━━━━━ RECORDS SHOWN ━━━━━

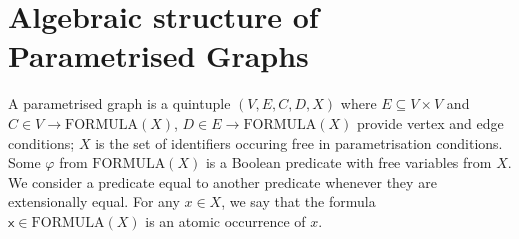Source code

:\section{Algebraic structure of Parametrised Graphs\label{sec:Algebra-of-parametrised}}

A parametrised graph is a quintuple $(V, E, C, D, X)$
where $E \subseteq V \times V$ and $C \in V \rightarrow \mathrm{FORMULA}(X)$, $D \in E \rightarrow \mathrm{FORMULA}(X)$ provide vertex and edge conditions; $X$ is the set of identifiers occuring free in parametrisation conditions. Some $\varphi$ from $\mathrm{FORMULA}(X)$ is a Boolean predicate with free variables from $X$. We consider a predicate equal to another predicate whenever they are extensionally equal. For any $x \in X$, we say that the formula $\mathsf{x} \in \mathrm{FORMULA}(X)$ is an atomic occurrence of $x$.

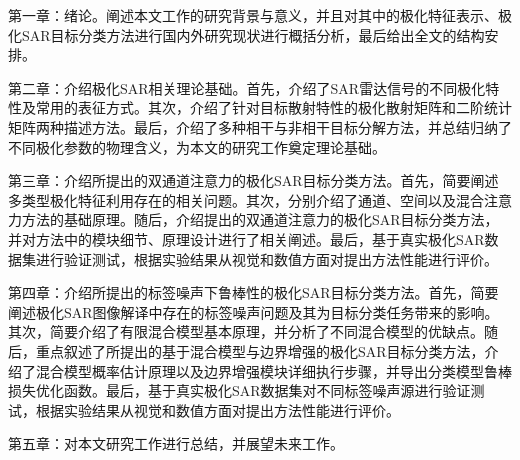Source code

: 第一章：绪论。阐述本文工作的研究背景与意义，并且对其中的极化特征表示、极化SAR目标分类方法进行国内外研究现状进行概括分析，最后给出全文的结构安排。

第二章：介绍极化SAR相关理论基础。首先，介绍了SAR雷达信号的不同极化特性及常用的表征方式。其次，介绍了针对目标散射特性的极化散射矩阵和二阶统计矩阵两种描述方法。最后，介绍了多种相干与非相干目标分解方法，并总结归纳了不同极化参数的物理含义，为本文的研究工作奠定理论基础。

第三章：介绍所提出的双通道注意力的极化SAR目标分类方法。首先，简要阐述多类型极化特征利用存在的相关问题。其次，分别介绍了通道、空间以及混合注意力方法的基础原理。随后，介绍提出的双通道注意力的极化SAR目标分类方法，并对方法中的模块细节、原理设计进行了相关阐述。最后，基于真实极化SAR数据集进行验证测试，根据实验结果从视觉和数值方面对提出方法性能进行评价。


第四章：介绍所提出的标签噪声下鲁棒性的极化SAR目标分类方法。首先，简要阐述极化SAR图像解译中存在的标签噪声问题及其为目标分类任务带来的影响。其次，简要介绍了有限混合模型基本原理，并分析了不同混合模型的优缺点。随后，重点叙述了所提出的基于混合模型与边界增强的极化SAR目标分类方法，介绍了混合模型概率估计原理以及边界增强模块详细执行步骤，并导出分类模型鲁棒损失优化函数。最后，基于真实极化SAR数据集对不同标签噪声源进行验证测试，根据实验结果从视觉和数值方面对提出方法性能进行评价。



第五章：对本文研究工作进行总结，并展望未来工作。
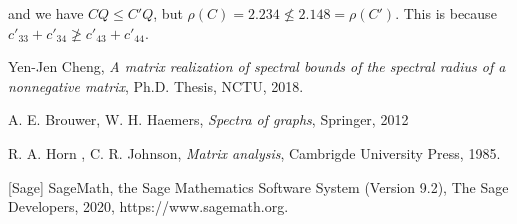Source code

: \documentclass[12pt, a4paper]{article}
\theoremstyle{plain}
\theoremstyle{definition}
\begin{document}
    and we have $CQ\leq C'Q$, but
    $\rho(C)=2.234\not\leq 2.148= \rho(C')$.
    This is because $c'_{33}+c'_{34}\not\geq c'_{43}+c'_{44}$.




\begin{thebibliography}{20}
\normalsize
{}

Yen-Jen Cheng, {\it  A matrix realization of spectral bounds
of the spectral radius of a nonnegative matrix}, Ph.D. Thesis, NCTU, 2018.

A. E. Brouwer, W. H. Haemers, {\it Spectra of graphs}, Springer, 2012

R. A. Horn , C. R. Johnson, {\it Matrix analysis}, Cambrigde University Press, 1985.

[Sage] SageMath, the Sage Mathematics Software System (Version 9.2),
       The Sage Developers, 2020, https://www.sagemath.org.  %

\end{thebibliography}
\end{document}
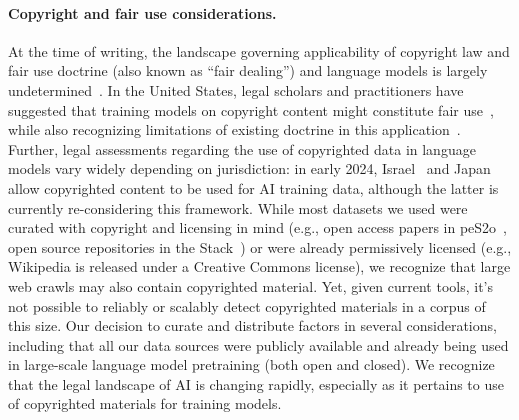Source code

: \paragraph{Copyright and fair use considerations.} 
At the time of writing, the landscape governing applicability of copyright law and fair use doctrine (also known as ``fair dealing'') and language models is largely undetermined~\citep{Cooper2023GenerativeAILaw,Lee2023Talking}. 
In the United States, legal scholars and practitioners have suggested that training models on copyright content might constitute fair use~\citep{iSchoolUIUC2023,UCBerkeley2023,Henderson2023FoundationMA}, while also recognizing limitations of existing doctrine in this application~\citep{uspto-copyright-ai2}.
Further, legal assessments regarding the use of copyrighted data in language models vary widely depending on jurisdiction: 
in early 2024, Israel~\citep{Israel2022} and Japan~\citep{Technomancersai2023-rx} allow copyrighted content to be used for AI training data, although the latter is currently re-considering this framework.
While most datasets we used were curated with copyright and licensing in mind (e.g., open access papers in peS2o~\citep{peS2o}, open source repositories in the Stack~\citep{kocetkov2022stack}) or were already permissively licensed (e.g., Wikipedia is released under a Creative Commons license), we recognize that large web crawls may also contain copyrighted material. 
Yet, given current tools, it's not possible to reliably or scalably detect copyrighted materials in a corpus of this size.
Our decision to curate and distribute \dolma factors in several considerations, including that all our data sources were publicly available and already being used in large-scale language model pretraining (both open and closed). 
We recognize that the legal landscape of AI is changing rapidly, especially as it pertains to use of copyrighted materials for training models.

━━━━━

TASK PROMPT — The lines from the top of the data above through the one holding "A parametrised graph" are to be repeated exactly, and only those, with no pictures.

EXERCISE ANSWER —
Source code

:\section{Algebraic structure of Parametrised Graphs\label{sec:Algebra-of-parametrised}}

A parametrised graph is a quintuple $(V, E, C, D, X)$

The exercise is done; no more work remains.